Each of Michigan’s three campuses, Ann Arbor, Dearborn and Flint, will implement their own programs designed to curb smoking in preparation for the ban.
“People will be protected from second-hand smoke.” Michigan student Tammie Allen said to the Flint Journal. “The environment, in general, will be better.”
Allen has been influential in organizing a student oriented effort to ban smoking on campus.
In the fall, faculty and staff will have access to free behavioral sessions and over-the-counter smoking cessation products, as well as co-pay reductions for prescription tobacco cessation products. Student smokers will have access to behavioral counseling from the University Health Service and discounts for smoking cessation products.
“Hopefully the influence will rub off on me, and I will leave my cigarettes at home,” Michigan student James Shepherd said to the Flint Journal.
Michigan anthropology professor Ananth Aiyer said the smoke-free measures are “absurd.”
“People think we’d somehow end smoking and stop all health problems. Is there going to be an anti-obesity campaign?” Aiyer said to the Flint Journal, suggesting that separate rooms with good ventilation systems for smokers should be used instead.

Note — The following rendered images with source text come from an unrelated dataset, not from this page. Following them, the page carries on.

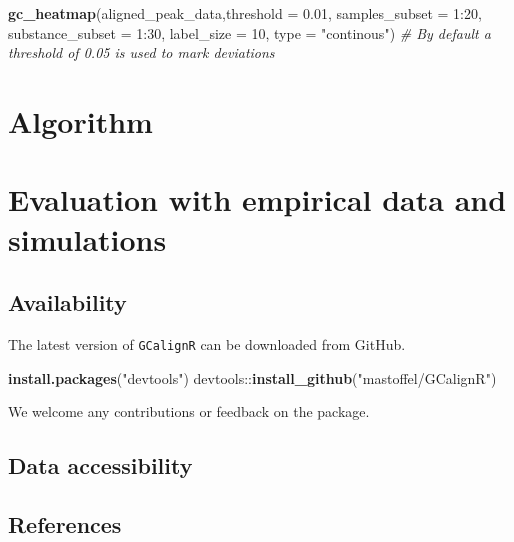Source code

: \documentclass[]{article}
\newenvironment{Shaded}{}{}
\newcommand{\KeywordTok}[1]{\textbf{{#1}}}
\newcommand{\DataTypeTok}[1]{\textcolor[rgb]{0.50,0.00,0.00}{{#1}}}
\newcommand{\DecValTok}[1]{\textcolor[rgb]{0.00,0.00,1.00}{{#1}}}
\newcommand{\FloatTok}[1]{\textcolor[rgb]{0.50,0.00,0.50}{{#1}}}
\newcommand{\StringTok}[1]{\textcolor[rgb]{0.87,0.00,0.00}{{#1}}}
\newcommand{\CommentTok}[1]{\textcolor[rgb]{0.50,0.50,0.50}{\textit{{#1}}}}
\newcommand{\NormalTok}[1]{{#1}}
\begin{document}
\begin{Shaded}
\begin{Highlighting}[]
\KeywordTok{gc_heatmap}\NormalTok{(aligned_peak_data,}\DataTypeTok{threshold =} \FloatTok{0.01}\NormalTok{, }\DataTypeTok{samples_subset =} \DecValTok{1}\NormalTok{:}\DecValTok{20}\NormalTok{, }\DataTypeTok{substance_subset =} \DecValTok{1}\NormalTok{:}\DecValTok{30}\NormalTok{, }\DataTypeTok{label_size =} \DecValTok{10}\NormalTok{, }\DataTypeTok{type =} \StringTok{"continous"}\NormalTok{) }\CommentTok{# By default a threshold of 0.05 is used to mark deviations}
\end{Highlighting}
\end{Shaded}

\section{Algorithm}\label{algorithm}

\section{Evaluation with empirical data and
simulations}\label{evaluation-with-empirical-data-and-simulations}

\subsection{Availability}\label{availability}

The latest version of \texttt{GCalignR} can be downloaded from GitHub.

\begin{Shaded}
\begin{Highlighting}[]
\KeywordTok{install.packages}\NormalTok{(}\StringTok{"devtools"}\NormalTok{)}
\NormalTok{devtools::}\KeywordTok{install_github}\NormalTok{(}\StringTok{"mastoffel/GCalignR"}\NormalTok{)}
\end{Highlighting}
\end{Shaded}

We welcome any contributions or feedback on the package.

\subsection{Data accessibility}\label{data-accessibility}

\subsection*{References}\label{references}
\end{document}
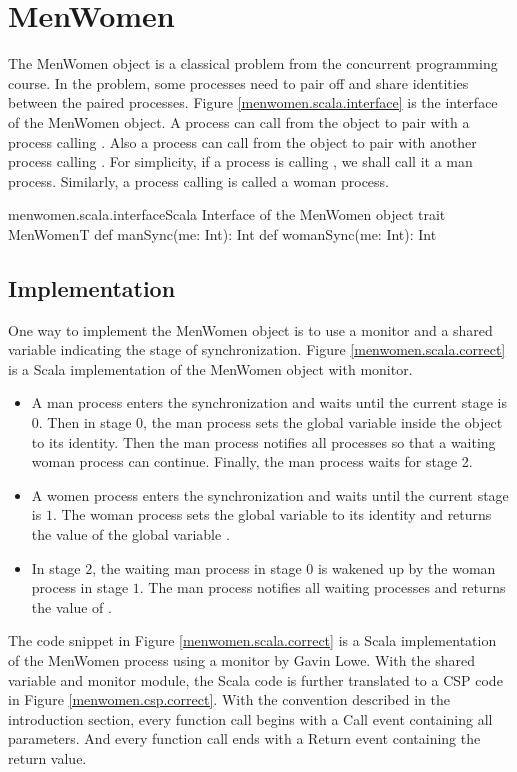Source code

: \documentclass[a4paper, 12pt]{article}
\begin{document}
\newpage
\section{MenWomen}
The MenWomen object is a classical problem from the concurrent programming course. In the problem, some processes need to pair off and share identities between the paired processes. Figure \ref{menwomen.scala.interface} is the interface of the MenWomen object. A process can call  from the object to pair with a process calling . Also a process can call  from the object to pair with another process calling . For simplicity, if a process is calling , we shall call it a man process. Similarly, a process calling  is called a woman process.

\begin{scalafloat}{menwomen.scala.interface}{Scala Interface of the MenWomen object}
trait MenWomenT{
  def manSync(me: Int): Int
  def womanSync(me: Int): Int
}
\end{scalafloat}

\subsection{Implementation}
One way to implement the MenWomen object is to use a monitor and a shared variable indicating the stage of synchronization. Figure \ref{menwomen.scala.correct} is a Scala implementation of the MenWomen object with monitor.
\begin{itemize}
  \item A man process enters the synchronization and waits until the current stage is $0$. Then in stage $0$, the man process sets the global variable  inside the  object to its identity. Then the man process notifies all processes so that a waiting woman process can continue. Finally, the man process waits for stage 2.
  \item A women process enters the synchronization and waits until the current stage is $1$. The woman process sets the global variable  to its identity and returns the value of the global variable .
  \item In stage $2$, the waiting man process in stage $0$ is wakened up by the woman process in stage $1$. The man process notifies all waiting processes and returns the value of .
\end{itemize}

The code snippet in Figure \ref{menwomen.scala.correct} is a Scala implementation of the MenWomen process using a monitor by Gavin Lowe. With the shared variable and monitor module, the Scala code is further translated to a CSP code in Figure \ref{menwomen.csp.correct}. With the convention described in the introduction section, every function call begins with a Call event containing all parameters. And every function call ends with a Return event containing the return value.
\end{document}
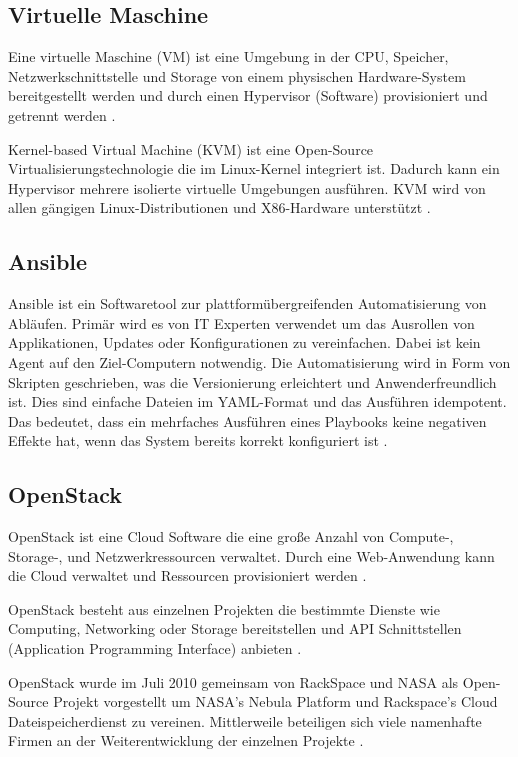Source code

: \documentclass[../Main.tex]{subfiles}
\begin{document}
\subsection{Virtuelle Maschine}

Eine virtuelle Maschine (VM) ist eine Umgebung in der CPU, Speicher, Netzwerkschnittstelle und Storage von einem physischen
Hardware-System bereitgestellt werden und durch einen Hypervisor (Software) provisioniert und getrennt werden \citep{VirtuelleMaschine}.

Kernel-based Virtual Machine (KVM) ist eine Open-Source Virtualisierungstechnologie die im Linux-Kernel integriert ist. Dadurch kann ein Hypervisor mehrere isolierte
virtuelle Umgebungen ausführen. KVM wird von allen gängigen Linux-Distributionen und X86-Hardware unterstützt \citep{KVM}.

\subsection{Ansible}

Ansible ist ein Softwaretool zur plattformübergreifenden Automatisierung von Abläufen.
Primär wird es von IT Experten verwendet um das Ausrollen von Applikationen, Updates oder Konfigurationen zu vereinfachen. Dabei ist
kein Agent auf den Ziel-Computern notwendig.
Die Automatisierung wird in Form von Skripten geschrieben, was die Versionierung erleichtert und Anwenderfreundlich ist. Dies sind einfache Dateien im YAML-Format und das Ausführen idempotent.
Das bedeutet, dass ein mehrfaches Ausführen eines Playbooks keine negativen Effekte hat, wenn das System bereits korrekt konfiguriert ist \citep{Ansible}.

\subsection{OpenStack}

OpenStack ist eine Cloud Software die eine gro{\ss}e Anzahl von Compute-, Storage-, und Netzwerkressourcen
verwaltet. Durch eine Web-Anwendung kann die Cloud verwaltet und Ressourcen provisioniert werden \citep{OpenStack}.

OpenStack besteht aus einzelnen Projekten die bestimmte Dienste wie Computing, Networking oder Storage bereitstellen und
API Schnittstellen (Application Programming Interface) anbieten \citep{OpenstackComponents}.

OpenStack wurde im Juli 2010 gemeinsam von RackSpace und NASA als Open-Source Projekt vorgestellt um NASA's Nebula Platform und Rackspace's Cloud Dateispeicherdienst zu vereinen. Mittlerweile beteiligen sich viele
namenhafte Firmen an der Weiterentwicklung der einzelnen Projekte \citep{WhatIsOpenStack}.
\end{document}
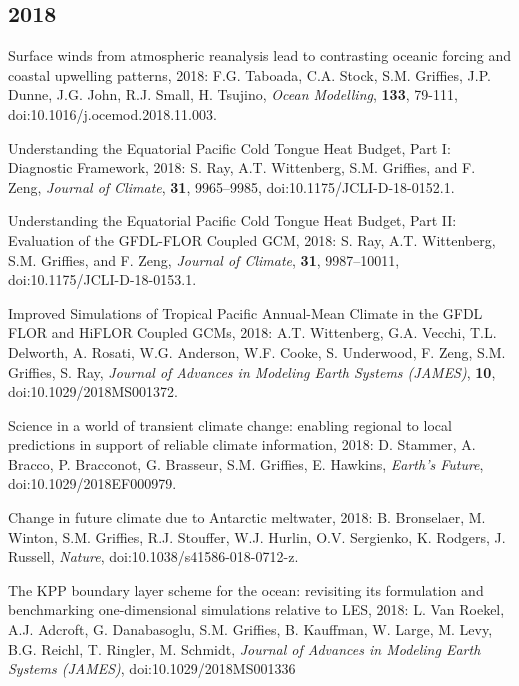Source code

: \begin{etaremune}
\subsection*{\sc \color{Maroon} 2018}


\item Surface winds from atmospheric reanalysis lead to contrasting oceanic forcing and coastal upwelling patterns, 2018: F.G. Taboada, C.A. Stock, S.M. Grif\/f\/ies, J.P. Dunne, J.G. John, R.J. Small, H. Tsujino, {\it Ocean Modelling}, {\bf 133}, 79-111, 
doi:10.1016/j.ocemod.2018.11.003.

\item Understanding the Equatorial Pacific Cold Tongue Heat Budget, Part I: Diagnostic Framework, 2018: S. Ray, A.T. Wittenberg, S.M. Grif\/f\/ies, and F. Zeng, {\it Journal of Climate}, {\bf 31}, 9965--9985, doi:10.1175/JCLI-D-18-0152.1. 

\item Understanding the Equatorial Pacific Cold Tongue Heat Budget, Part II: Evaluation of the GFDL-FLOR Coupled GCM, 2018: S. Ray, A.T. Wittenberg, S.M. Grif\/f\/ies, and F. Zeng, {\it Journal of Climate}, {\bf 31}, 9987--10011, doi:10.1175/JCLI-D-18-0153.1.

\item Improved Simulations of Tropical Pacific Annual-Mean Climate in the GFDL FLOR and HiFLOR Coupled GCMs, 2018:  A.T. Wittenberg, G.A. Vecchi, T.L. Delworth, A. Rosati, W.G. Anderson, W.F. Cooke, S. Underwood, F. Zeng, S.M. Grif\/f\/ies, S. Ray, {\it Journal of Advances in Modeling Earth Systems (JAMES)}, {\bf 10}, doi:10.1029/2018MS001372. 

\item Science in a world of transient climate change: enabling regional to local predictions in support of reliable climate information, 2018: D. Stammer, A. Bracco, P. Bracconot, G. Brasseur, S.M. Grif\/f\/ies, E. Hawkins, {\it Earth's Future}, \\ doi:10.1029/2018EF000979.

\item Change in future climate due to Antarctic meltwater, 2018: B. Bronselaer, M. Winton, S.M. Grif\/f\/ies, R.J. Stouffer, W.J. Hurlin, O.V. Sergienko, K. Rodgers, J. Russell, {\it  Nature}, doi:10.1038/s41586-018-0712-z.

\item The KPP boundary layer scheme for the ocean: revisiting its formulation and benchmarking one-dimensional simulations relative to LES,  2018: L. Van Roekel, A.J.  Adcroft, G. Danabasoglu, S.M. Grif\/f\/ies, B. Kauffman, W. Large, M. Levy, B.G. Reichl, T. Ringler, M. Schmidt, {\it Journal of Advances in Modeling Earth Systems (JAMES)}, doi:10.1029/2018MS001336


\end{etaremune}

According to Media-Newswire, the Smoke Free University Steering Committee, co-chaired by School of Public Health Dean Kenneth Warner and Michigan Chief Health Officer and Director of University Health Services Dr. Robert Winfield, will implement the policy.
“It’ll be a transparent process and will take time to consider numerous issues. But the outcome is worthwhile,” Warner said to Media-newswire.
Smokers, non-smokers and former smokers from all three campuses will participate in the committees.
“We want a healthier campus — a campus for students where it’s harder to start smoking,” Winfield said to The State News, Michigan State University’s student-run newspaper. “We want to create a climate of health and well-being, which encourages people to stop smoking.”